A long time ago,
before Windows NT 4.0 I was given a Windows NT 3.51 box to use, on which I installed the "EMWAC HTTPs" web server. Having worked only on remote *nix box previously without access to the CGI-BIN, this was a new experience.
I quickly learnt CGI, but found that Pascal/Delphi was more effort than it was worth to use with CGI, so I went off and got a Perl book and learnt that instead. Perl seemed popular, and there were plenty of scripts lying about free to use.
Though I had done programming before Perl was very new to me, and it took a while to find the correct resources. I found an old Perl4 CGI library "cgi-lib" and played with that. Back then CGI.pm wasn't distributed with copy of Perl I had, Matt Write didn't use it and anyway I didn't understand it.
I wrote some scripts based upon a customised version of cgi-lib and all was well. I was happy and it did "exactly what i want".
I quickly found that it was not ideal:
- If you distribute your scripts then you have to distribute your library
- It didn't do everything, so you have to for ever expand it
- It wasn't documented, so other people couldn't use it
- It was very unsafe
I had a problem, several script based on old and obsolte code, that was getting messy, difficult to distribute, and had no future.

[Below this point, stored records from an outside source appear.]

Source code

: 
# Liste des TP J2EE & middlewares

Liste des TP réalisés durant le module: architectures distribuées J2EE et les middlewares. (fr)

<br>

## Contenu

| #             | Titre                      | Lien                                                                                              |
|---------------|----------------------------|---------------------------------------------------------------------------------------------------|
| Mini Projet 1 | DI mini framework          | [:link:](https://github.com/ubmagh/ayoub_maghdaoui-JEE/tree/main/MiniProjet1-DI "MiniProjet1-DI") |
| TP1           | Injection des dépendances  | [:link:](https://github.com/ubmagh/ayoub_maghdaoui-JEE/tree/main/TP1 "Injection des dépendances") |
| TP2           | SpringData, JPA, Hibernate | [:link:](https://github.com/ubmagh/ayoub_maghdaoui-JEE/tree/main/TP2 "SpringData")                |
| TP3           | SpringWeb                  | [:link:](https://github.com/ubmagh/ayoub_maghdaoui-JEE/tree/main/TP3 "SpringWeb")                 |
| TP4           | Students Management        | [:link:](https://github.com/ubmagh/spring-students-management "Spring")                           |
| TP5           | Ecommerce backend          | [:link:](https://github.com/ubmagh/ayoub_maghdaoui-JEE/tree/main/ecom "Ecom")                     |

In steps CGI.pm. Even in the days before ActiveState's PPM, I was able to install it from CPAN on a NT3.51 box. I believe it's shipped as standard with all versions of Perl now. Okay I now had to change my scripts, but I got the following:
- Properly tested code, Perl is easy, CGI is easy, but getting Perl/CGI right is hard. I'm not an expert in CGI, Perl or security, so I use code that's better than mine, and it'll be as good as possible.

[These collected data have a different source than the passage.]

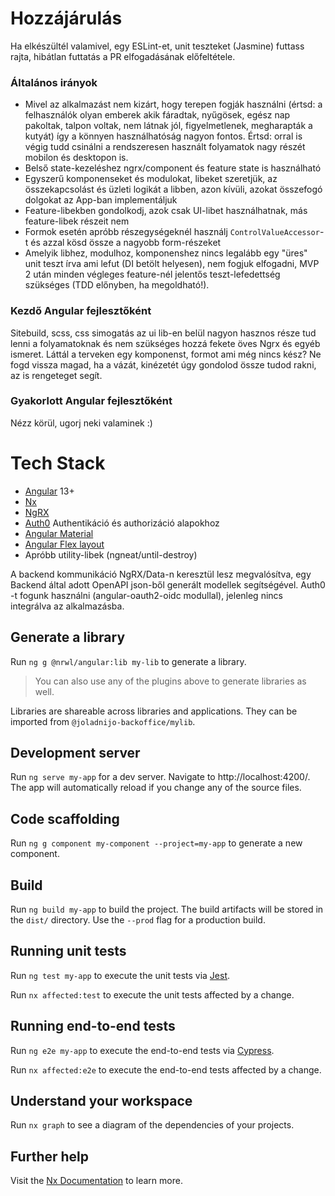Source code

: # Hozzájárulás

Ha elkészültél valamivel, egy ESLint-et, unit teszteket (Jasmine) futtass rajta, hibátlan futtatás a PR elfogadásának
előfeltétele.

### Általános irányok

- Mivel az alkalmazást nem kizárt, hogy terepen fogják használni (értsd: a felhasználók olyan emberek akik fáradtak,
  nyűgösek, egész nap pakoltak, talpon voltak, nem látnak jól, figyelmetlenek, megharapták a kutyát) így a könnyen
  használhatóság nagyon fontos. Értsd: orral is végig tudd csinálni a rendszeresen használt folyamatok nagy részét
  mobilon és desktopon is.
- Belső state-kezeléshez ngrx/component és feature state is használható
- Egyszerű komponenseket és modulokat, libeket szeretjük, az összekapcsolást és üzleti logikát a libben, azon kívüli,
  azokat összefogó dolgokat az App-ban implementáljuk
- Feature-libekben gondolkodj, azok csak UI-libet használhatnak, más feature-libek részeit nem
- Formok esetén apróbb részegységeknél használj `ControlValueAccessor`-t és azzal kösd össze a nagyobb form-részeket
- Amelyik libhez, modulhoz, komponenshez nincs legalább egy "üres" unit teszt írva ami lefut (DI betölt helyesen), nem
  fogjuk elfogadni, MVP 2 után minden végleges feature-nél jelentős teszt-lefedettség szükséges (TDD előnyben, ha
  megoldható!).

### Kezdő Angular fejlesztőként

Sitebuild, scss, css simogatás az ui lib-en belül nagyon hasznos része tud lenni a folyamatoknak és nem szükséges hozzá
fekete öves Ngrx és egyéb ismeret. Láttál a terveken egy komponenst, formot ami még nincs kész? Ne fogd vissza magad, ha
a vázát, kinézetét úgy gondolod össze tudod rakni, az is rengeteget segít.

### Gyakorlott Angular fejlesztőként

Nézz körül, ugorj neki valaminek :)

# Tech Stack

- [Angular](https://angular.io) 13+
- [Nx](https://nx.dev)
- [NgRX](https://ngrx.io)
- [Auth0](https://auth0.com) Authentikáció és authorizáció alapokhoz
- [Angular Material](https://material.angular.io)
- [Angular Flex layout](https://github.com/angular/flex-layout)
- Apróbb utility-libek (ngneat/until-destroy)

A backend kommunikáció NgRX/Data-n keresztül lesz megvalósítva, egy Backend által adott OpenAPI json-ből generált
modellek segítségével. Auth0 -t fogunk használni (angular-oauth2-oidc modullal), jelenleg nincs integrálva az
alkalmazásba.

## Generate a library

Run `ng g @nrwl/angular:lib my-lib` to generate a library.

> You can also use any of the plugins above to generate libraries as well.

Libraries are shareable across libraries and applications. They can be imported from `@joladnijo-backoffice/mylib`.

## Development server

Run `ng serve my-app` for a dev server. Navigate to http://localhost:4200/. The app will automatically reload if you
change any of the source files.

## Code scaffolding

Run `ng g component my-component --project=my-app` to generate a new component.

## Build

Run `ng build my-app` to build the project. The build artifacts will be stored in the `dist/` directory. Use
the `--prod` flag for a production build.

## Running unit tests

Run `ng test my-app` to execute the unit tests via [Jest](https://jestjs.io).

Run `nx affected:test` to execute the unit tests affected by a change.

## Running end-to-end tests

Run `ng e2e my-app` to execute the end-to-end tests via [Cypress](https://www.cypress.io).

Run `nx affected:e2e` to execute the end-to-end tests affected by a change.

## Understand your workspace

Run `nx graph` to see a diagram of the dependencies of your projects.

## Further help

Visit the [Nx Documentation](https://nx.dev/angular) to learn more.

- You can buy a book for this module (ISBN 0471247448), and the built-in POD is excellent. It's very well documnted, you don't have to read the source to figure out what it's doing...
- You don't have to use all of it, it goes out of it's way to load only the bits you want. Don't like it's HTML generation methods, don't use them.
- Comes in traditional and OO modes, pick the one you like best.
- If you read the docs you will find it's very flexible, and very easy to get it to do most of the things you may want it to do.
- Most modern scripts and good books will assume it's thre and use it. It is not perfect, but it'e very good, and very available.
Since switching to CGI.pm, my ego may have been deflated, but my code is simpler, more secure, and easy to distribute now.